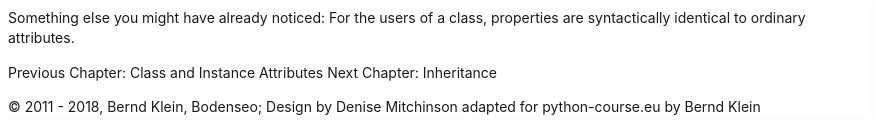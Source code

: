 Something else you might have already noticed: For the users of a class, properties are syntactically identical to ordinary attributes.



Previous Chapter: Class and Instance Attributes
Next Chapter: Inheritance



© 2011 - 2018, Bernd Klein, Bodenseo; Design by Denise Mitchinson adapted for python-course.eu by Bernd Klein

-=-=-=-=-

**Your objective**
Every line in the records above that contains the word "Chapter" is to be copied out.

**Answer to this task**
Previous Chapter: Class and Instance Attributes
Next Chapter: Inheritance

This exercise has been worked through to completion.